Decision making
Robert Giffen (1837–1910)
1871 Austrian economist Carl Menger demonstrates how the demand for commodities is determined by their marginal utility.
1909 British economist Francis Edgeworth doubts the existence of Giffen goods in Free Trade in Being.
1947 US economist George Stigler dismisses Marshall’s examples of Giffen goods in Notes on the History of the Giffen Paradox.
2007 US academics Robert Jensen and Nolan Miller revive the argument in Giffen Behavior: Theory and Evidence, which reports the existence of a Giffen good in poor, urban areas of China.
In 1895, British economist Alfred Marshall demonstrated how supply and demand create the price of goods. After he explained the general rules, such as the greater the demand, the smaller the price, he went on to show how there can be an interesting exception. Marshall suggested that a price rise could, in some circumstances, create a surprising increase in demand. He attributed the discovery of this exception to a well-known Scottish economist and statistician of the time, Sir Robert Giffen. Today, commodities for which demand rises as their prices rise are known as Giffen goods.
The original Giffen good was bread, the most important staple of the poorest section of the British population in the 19th century. The poorest of the working classes spent a large part of their income on bread, a food that was necessary for life but was seen as inferior to the perceived luxury of meat. Marshall said that as the price of bread rose, the poorest people had to spend more of their income on bread to get enough calories to survive—they had to buy bread instead of meat. As a result, if the price of bread increased, so did demand.

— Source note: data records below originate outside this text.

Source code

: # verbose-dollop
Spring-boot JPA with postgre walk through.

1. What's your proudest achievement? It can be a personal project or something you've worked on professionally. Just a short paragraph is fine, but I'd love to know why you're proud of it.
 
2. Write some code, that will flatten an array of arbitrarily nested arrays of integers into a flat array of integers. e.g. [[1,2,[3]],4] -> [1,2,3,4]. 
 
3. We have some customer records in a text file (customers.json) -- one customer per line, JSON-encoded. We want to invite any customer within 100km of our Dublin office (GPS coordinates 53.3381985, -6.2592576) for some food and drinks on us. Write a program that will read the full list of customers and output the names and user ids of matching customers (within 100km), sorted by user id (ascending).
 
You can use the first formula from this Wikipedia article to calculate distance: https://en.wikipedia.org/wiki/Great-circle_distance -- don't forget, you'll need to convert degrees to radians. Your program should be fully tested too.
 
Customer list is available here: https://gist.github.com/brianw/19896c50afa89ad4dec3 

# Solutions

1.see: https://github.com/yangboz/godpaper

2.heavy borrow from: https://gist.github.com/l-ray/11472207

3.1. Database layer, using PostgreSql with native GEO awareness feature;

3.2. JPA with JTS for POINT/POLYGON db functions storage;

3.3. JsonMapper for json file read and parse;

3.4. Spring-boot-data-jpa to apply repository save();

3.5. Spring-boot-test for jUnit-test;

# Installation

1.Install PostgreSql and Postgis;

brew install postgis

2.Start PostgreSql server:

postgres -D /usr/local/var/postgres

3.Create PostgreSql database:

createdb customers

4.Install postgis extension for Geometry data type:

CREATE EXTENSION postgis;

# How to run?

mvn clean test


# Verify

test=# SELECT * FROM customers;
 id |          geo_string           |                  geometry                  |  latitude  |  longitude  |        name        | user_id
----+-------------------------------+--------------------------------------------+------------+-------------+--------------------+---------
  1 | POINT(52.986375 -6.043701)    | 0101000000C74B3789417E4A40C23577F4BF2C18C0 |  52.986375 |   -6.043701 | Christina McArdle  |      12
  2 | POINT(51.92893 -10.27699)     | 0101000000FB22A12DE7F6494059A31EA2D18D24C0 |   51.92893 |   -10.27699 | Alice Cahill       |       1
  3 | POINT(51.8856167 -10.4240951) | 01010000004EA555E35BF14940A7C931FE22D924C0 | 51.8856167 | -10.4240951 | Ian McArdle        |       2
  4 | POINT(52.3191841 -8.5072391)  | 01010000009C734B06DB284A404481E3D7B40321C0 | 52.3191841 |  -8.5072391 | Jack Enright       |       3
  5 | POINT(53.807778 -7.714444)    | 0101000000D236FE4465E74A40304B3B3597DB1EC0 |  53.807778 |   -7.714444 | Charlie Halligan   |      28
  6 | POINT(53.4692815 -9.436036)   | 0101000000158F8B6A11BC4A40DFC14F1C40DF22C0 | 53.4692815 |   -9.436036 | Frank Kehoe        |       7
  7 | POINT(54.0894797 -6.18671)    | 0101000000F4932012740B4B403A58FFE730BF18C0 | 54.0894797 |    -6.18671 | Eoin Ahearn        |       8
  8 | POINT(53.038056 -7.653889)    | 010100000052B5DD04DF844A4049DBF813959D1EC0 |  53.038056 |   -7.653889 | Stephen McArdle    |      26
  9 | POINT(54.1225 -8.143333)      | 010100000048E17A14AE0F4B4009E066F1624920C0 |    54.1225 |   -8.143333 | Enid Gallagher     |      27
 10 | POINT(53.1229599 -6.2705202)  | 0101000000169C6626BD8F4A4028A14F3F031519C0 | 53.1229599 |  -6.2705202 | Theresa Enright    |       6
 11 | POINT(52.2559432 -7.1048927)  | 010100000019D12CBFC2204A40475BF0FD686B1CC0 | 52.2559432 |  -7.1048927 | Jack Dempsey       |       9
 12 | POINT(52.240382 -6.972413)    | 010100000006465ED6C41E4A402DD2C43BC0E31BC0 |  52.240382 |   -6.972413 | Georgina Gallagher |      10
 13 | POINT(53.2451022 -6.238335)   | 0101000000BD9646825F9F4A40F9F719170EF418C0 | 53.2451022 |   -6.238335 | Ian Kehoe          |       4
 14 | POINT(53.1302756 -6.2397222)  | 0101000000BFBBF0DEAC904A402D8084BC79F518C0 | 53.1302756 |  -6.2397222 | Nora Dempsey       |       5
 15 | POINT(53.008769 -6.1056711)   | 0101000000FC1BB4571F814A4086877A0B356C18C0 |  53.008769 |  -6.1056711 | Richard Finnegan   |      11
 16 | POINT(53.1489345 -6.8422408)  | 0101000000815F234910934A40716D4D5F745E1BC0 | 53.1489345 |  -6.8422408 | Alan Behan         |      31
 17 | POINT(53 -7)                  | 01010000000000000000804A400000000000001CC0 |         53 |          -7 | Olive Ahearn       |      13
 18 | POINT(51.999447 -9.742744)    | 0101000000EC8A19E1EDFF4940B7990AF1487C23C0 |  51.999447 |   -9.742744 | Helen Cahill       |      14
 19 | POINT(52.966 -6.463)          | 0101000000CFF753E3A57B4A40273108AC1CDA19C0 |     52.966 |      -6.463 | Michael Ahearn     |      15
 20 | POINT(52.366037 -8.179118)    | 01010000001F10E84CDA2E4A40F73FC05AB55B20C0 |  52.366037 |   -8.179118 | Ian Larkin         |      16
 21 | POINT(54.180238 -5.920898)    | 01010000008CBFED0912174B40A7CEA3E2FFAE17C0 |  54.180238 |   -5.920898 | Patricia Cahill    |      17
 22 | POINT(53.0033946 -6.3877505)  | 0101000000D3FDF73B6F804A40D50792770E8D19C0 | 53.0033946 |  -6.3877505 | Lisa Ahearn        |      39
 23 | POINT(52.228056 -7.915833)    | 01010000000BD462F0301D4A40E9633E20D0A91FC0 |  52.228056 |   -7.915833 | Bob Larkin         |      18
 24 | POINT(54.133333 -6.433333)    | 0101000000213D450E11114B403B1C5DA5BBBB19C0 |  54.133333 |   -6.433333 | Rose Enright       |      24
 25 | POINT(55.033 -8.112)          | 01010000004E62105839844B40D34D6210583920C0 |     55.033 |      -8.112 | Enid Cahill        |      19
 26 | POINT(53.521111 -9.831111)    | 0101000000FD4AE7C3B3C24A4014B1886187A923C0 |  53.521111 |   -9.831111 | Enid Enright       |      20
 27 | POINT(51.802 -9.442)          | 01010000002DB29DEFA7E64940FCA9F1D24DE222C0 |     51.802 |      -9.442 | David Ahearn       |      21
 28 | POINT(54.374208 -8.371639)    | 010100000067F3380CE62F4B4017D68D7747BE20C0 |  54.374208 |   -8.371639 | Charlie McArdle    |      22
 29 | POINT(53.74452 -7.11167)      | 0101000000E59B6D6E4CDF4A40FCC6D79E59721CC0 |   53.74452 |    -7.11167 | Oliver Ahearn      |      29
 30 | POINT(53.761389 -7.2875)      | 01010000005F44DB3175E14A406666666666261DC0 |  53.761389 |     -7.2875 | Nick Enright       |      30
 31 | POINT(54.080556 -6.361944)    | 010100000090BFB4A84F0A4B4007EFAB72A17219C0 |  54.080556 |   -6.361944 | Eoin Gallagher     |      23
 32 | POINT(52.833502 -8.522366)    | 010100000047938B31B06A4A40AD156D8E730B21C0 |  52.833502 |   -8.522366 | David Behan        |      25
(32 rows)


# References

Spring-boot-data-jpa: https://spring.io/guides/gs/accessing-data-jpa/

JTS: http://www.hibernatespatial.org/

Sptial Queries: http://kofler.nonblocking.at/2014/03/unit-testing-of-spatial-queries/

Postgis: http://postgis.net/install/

Giffen goods rely on a number of assumptions. First, the commodity has to be an inferior good, that is, a good that people choose to buy less of as their income rises because there are better alternatives—in this case meat in preference to bread. Second, the consumer must spend a large portion of their income on this product, hence the fact that the example refers to the poorest section of society. Finally, there must be no alternatives to the product. In the case of bread, there is no cheaper alternative staple.
Given these assumptions, an increase in the price of bread creates two effects. It causes people to buy less bread because the satisfaction it creates per pound of spending falls compared to other goods. This substitution effect would cause bread to follow the general rule of higher price causing lower demand. However, as the price of bread rises, it also reduces the power to spend on other things, and because bread is an inferior good, this lower income will make the demand for bread rise. What makes the Giffen good so special is that because the poor spend so much of their income on bread, the income effect is so large that it outweighs the substitution effect, and so when the price goes up, some people buy more. Another example of a Giffen good is that of potatoes during the Irish Potato Famine of 1842–53, where rising prices allegedly caused an increase in the demand for potatoes.
Marshall came under attack from Francis Edgeworth (1845–1926), another British economist, for postulating the existence of a good that contradicts a basic rule of demand, without any hard evidence. In theory, Giffen goods are consistent with consumers’ behavior—the interaction of income and substitution effects—that underlies demand curves. But if Giffen goods exist at all, they are rare: evidence comes from special contexts, and some of the most famous cases are dubious. Yet economists continue to search for them. In a 2007 study Harvard economists Robert Jensen and Nolan Miller presented evidence of Giffen behavior in the demand for rice among poor families in China.
Veblen goods are named after Thorstein Veblen, a US economist who formulated the theory of “conspicuous consumption”. They are strange because demand for them increases as their price rises. Unlike Giffen goods, however, which must be inferior, these goods must signal high status.
A willingness to pay higher prices is to advertise wealth rather than to acquire better quality. A true Veblen good, therefore, should not be noticeably higher quality than the lower-priced equivalents. If the price falls so much that it is no longer high enough to exclude the less well off, the rich will stop buying it.
There is much evidence of this behavior in the markets for luxury cars, champagne, watches, and certain clothing labels. A reduction in prices might see a temporary increase in sales for the seller, but then sales will begin to fall.